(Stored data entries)

━━━━━━━━━━━━━━━━━━━━

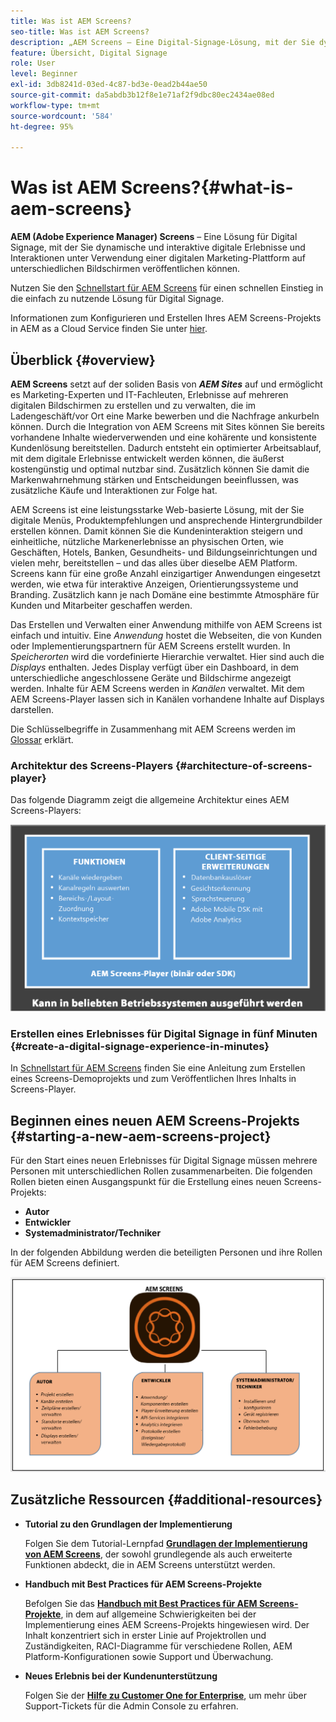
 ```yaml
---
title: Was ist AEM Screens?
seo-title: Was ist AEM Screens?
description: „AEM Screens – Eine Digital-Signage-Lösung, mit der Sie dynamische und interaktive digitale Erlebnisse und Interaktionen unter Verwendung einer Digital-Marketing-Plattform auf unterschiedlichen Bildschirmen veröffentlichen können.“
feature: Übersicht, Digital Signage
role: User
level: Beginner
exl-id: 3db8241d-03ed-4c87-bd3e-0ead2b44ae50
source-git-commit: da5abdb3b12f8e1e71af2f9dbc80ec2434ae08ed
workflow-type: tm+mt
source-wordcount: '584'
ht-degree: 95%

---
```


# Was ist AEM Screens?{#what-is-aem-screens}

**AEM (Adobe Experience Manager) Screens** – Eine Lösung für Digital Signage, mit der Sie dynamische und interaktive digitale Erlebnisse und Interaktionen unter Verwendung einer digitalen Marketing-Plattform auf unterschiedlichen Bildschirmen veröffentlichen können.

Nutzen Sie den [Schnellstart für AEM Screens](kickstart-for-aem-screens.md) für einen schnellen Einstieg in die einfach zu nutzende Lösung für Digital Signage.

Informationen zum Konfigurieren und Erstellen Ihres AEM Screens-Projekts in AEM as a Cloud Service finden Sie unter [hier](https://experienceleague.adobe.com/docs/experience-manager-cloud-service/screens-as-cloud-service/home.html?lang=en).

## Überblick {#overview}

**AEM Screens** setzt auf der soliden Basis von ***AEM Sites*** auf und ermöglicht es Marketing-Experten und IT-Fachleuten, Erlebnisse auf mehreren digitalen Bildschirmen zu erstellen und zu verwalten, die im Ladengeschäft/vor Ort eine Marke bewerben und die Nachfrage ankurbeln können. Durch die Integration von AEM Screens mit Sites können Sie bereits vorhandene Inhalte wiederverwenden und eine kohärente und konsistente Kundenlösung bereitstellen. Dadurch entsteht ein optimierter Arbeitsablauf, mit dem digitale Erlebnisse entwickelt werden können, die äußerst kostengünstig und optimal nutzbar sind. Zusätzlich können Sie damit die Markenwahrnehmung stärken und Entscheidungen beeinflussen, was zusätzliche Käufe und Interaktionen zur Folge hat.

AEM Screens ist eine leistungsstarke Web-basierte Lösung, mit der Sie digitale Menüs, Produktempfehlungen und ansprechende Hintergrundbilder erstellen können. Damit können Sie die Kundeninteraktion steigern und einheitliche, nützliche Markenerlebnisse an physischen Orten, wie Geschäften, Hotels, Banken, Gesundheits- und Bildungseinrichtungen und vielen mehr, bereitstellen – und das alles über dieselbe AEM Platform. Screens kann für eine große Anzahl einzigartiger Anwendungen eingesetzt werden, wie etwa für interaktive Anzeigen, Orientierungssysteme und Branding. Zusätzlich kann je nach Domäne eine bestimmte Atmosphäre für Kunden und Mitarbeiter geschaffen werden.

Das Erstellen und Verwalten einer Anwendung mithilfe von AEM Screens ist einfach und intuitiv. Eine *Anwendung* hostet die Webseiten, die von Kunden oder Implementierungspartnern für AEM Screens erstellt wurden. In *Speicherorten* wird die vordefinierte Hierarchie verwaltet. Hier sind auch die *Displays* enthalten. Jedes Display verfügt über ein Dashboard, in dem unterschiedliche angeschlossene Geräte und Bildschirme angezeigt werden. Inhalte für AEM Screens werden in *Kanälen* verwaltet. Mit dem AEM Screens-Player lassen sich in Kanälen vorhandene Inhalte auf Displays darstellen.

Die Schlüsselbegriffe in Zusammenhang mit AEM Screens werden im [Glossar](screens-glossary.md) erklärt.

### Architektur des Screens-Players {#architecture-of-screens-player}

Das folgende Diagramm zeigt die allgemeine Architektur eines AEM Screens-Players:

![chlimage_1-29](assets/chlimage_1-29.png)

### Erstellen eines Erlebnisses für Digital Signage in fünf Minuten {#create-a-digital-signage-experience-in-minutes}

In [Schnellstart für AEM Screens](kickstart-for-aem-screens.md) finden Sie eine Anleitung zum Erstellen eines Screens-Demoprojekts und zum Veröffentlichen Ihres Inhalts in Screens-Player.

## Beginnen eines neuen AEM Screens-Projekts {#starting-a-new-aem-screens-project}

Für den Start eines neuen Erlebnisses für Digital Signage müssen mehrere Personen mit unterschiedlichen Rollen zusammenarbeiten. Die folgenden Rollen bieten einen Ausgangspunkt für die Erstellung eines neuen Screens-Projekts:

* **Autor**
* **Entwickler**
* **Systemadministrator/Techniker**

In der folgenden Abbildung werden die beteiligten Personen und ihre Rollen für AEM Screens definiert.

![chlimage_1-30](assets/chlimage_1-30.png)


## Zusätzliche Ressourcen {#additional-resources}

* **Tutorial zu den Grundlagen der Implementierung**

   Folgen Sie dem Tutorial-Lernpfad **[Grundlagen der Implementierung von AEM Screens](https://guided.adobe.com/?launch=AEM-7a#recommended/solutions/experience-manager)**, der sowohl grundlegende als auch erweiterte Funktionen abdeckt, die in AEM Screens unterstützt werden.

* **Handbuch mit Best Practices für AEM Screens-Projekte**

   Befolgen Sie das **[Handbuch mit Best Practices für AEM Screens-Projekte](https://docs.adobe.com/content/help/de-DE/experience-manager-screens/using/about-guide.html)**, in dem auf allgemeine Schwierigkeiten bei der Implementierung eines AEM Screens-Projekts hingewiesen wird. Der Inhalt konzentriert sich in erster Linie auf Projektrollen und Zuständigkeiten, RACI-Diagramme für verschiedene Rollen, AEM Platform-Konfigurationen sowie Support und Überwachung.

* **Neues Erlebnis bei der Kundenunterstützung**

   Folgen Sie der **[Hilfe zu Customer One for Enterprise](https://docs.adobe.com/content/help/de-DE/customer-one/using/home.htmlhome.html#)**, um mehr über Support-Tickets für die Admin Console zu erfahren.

━━━━━━━━━━━━━━━━━━━━

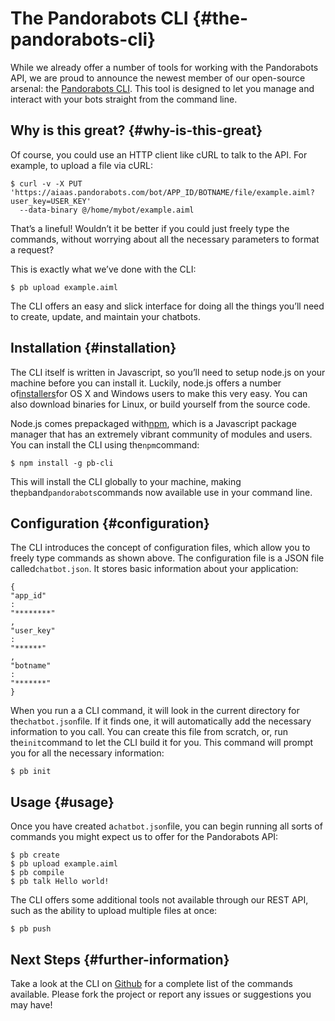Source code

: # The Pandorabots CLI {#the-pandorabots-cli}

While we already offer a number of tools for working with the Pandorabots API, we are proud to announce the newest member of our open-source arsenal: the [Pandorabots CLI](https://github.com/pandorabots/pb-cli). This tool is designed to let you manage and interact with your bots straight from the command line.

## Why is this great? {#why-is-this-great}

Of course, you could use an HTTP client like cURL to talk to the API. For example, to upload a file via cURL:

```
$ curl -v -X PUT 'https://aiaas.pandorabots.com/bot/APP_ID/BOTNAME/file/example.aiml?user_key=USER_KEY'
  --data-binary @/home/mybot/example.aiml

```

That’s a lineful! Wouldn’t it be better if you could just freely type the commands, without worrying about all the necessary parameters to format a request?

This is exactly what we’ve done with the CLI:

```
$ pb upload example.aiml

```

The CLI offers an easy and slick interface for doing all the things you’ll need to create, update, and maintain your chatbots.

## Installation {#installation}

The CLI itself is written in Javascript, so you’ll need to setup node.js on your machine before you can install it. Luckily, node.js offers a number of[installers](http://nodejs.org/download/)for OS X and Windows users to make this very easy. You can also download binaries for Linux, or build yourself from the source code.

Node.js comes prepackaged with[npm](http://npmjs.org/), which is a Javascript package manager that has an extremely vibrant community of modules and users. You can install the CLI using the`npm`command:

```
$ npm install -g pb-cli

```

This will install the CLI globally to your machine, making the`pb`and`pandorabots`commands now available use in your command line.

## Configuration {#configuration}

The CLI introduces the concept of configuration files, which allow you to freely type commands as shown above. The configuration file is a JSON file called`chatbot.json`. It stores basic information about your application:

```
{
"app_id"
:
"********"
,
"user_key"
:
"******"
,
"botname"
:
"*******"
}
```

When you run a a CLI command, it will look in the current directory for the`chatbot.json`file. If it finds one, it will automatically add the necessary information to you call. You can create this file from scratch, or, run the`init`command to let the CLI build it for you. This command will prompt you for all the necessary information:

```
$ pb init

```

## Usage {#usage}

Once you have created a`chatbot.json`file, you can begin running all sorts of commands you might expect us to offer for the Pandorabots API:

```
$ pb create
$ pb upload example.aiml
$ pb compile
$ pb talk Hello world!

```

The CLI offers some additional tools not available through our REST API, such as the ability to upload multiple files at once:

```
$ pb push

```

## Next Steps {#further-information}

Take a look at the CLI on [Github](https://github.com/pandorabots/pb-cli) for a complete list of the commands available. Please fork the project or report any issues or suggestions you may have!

━━━━━━━━━━━━━━━━━━━━

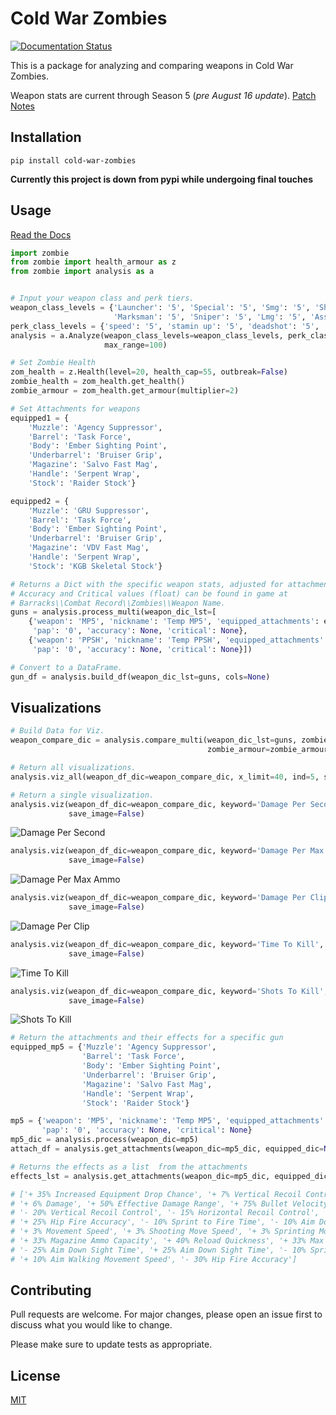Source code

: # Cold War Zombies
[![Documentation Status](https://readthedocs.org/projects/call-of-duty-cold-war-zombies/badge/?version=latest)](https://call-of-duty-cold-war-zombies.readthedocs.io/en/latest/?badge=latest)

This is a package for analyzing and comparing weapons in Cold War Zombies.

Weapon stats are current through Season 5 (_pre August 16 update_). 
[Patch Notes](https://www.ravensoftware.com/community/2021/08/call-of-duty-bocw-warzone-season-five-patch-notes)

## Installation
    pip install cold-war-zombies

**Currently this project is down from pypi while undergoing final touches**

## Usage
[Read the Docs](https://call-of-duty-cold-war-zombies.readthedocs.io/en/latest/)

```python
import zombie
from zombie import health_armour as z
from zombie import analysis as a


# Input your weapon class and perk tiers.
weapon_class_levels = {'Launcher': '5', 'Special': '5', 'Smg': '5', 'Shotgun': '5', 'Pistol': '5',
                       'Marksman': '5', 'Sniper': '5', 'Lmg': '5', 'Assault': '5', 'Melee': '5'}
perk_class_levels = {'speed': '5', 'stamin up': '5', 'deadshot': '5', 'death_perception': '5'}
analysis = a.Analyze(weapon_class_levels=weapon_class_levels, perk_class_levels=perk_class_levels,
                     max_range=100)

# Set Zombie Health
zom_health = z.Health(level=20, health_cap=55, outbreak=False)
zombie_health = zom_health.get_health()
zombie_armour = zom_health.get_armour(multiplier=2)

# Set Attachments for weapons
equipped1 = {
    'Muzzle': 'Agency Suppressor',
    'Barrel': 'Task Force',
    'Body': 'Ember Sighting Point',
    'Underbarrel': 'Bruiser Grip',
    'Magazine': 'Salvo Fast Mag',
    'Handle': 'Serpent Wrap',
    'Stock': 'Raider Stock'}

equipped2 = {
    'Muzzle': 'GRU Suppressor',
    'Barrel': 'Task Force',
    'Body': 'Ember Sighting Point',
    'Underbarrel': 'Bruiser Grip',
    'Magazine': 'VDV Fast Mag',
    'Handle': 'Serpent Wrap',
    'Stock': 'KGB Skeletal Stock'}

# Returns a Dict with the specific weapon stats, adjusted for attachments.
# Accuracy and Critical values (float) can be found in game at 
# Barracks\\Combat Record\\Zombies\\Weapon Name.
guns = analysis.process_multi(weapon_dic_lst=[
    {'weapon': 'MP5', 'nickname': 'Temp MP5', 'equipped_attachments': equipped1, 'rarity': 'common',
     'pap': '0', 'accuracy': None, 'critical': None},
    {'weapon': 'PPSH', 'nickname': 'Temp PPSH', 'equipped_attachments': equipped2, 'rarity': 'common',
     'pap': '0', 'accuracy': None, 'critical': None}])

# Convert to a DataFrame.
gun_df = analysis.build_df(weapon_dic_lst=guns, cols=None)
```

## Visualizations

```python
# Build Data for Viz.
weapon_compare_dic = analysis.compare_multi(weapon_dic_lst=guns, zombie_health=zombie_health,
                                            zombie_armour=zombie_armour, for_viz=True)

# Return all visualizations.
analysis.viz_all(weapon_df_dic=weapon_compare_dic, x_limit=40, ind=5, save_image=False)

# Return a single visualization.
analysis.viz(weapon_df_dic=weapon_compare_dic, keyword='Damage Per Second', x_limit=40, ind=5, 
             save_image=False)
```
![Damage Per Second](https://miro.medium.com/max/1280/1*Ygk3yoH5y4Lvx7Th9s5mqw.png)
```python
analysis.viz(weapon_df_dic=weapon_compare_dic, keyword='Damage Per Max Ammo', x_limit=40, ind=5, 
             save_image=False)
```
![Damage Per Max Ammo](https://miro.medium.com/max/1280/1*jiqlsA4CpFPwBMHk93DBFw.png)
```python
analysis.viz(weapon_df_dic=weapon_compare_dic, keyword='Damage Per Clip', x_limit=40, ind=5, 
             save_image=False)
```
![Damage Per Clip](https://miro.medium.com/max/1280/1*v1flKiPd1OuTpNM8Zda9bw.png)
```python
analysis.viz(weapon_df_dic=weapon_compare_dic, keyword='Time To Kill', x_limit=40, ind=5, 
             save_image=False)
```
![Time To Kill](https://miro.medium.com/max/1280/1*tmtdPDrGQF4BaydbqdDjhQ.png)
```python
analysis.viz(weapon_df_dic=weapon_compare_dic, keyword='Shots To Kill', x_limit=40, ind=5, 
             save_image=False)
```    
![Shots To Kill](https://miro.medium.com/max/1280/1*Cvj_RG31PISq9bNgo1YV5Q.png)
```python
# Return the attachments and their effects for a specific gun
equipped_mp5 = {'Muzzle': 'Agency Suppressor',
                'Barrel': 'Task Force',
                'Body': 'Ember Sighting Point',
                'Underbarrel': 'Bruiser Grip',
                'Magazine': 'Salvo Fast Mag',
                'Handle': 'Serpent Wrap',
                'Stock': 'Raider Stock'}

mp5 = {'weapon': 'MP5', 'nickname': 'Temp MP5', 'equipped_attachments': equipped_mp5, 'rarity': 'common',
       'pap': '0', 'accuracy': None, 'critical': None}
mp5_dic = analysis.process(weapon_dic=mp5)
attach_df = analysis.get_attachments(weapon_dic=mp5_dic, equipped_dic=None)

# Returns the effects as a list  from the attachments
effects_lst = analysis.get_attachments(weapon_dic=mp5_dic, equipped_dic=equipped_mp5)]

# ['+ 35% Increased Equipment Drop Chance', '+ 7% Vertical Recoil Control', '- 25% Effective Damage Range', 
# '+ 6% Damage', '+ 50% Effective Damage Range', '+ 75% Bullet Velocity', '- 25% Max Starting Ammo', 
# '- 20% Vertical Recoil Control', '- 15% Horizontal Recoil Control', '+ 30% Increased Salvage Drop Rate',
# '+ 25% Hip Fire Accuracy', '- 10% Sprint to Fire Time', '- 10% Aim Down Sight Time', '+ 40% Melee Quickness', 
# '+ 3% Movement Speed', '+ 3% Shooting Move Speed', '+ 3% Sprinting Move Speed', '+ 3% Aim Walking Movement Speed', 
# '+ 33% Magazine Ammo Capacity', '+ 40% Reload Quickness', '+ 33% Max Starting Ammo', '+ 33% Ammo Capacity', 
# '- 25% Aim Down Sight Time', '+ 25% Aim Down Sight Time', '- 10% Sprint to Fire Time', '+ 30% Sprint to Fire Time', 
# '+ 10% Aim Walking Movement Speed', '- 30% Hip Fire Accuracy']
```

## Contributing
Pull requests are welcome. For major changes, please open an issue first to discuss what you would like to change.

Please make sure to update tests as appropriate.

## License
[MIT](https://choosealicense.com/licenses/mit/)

━━━━━━━━━━━━━━━━━━━━

- _Work order_
Given the records above, return exactly the lines starting at the line containing "Practices für AEM Screens-Projekte**" and ending at the line containing "Folgen Sie der", including both.

- _Answer box_
* **Handbuch mit Best Practices für AEM Screens-Projekte**

   Befolgen Sie das **[Handbuch mit Best Practices für AEM Screens-Projekte](https://docs.adobe.com/content/help/de-DE/experience-manager-screens/using/about-guide.html)**, in dem auf allgemeine Schwierigkeiten bei der Implementierung eines AEM Screens-Projekts hingewiesen wird. Der Inhalt konzentriert sich in erster Linie auf Projektrollen und Zuständigkeiten, RACI-Diagramme für verschiedene Rollen, AEM Platform-Konfigurationen sowie Support und Überwachung.

* **Neues Erlebnis bei der Kundenunterstützung**

   Folgen Sie der **[Hilfe zu Customer One for Enterprise](https://docs.adobe.com/content/help/de-DE/customer-one/using/home.htmlhome.html#)**, um mehr über Support-Tickets für die Admin Console zu erfahren.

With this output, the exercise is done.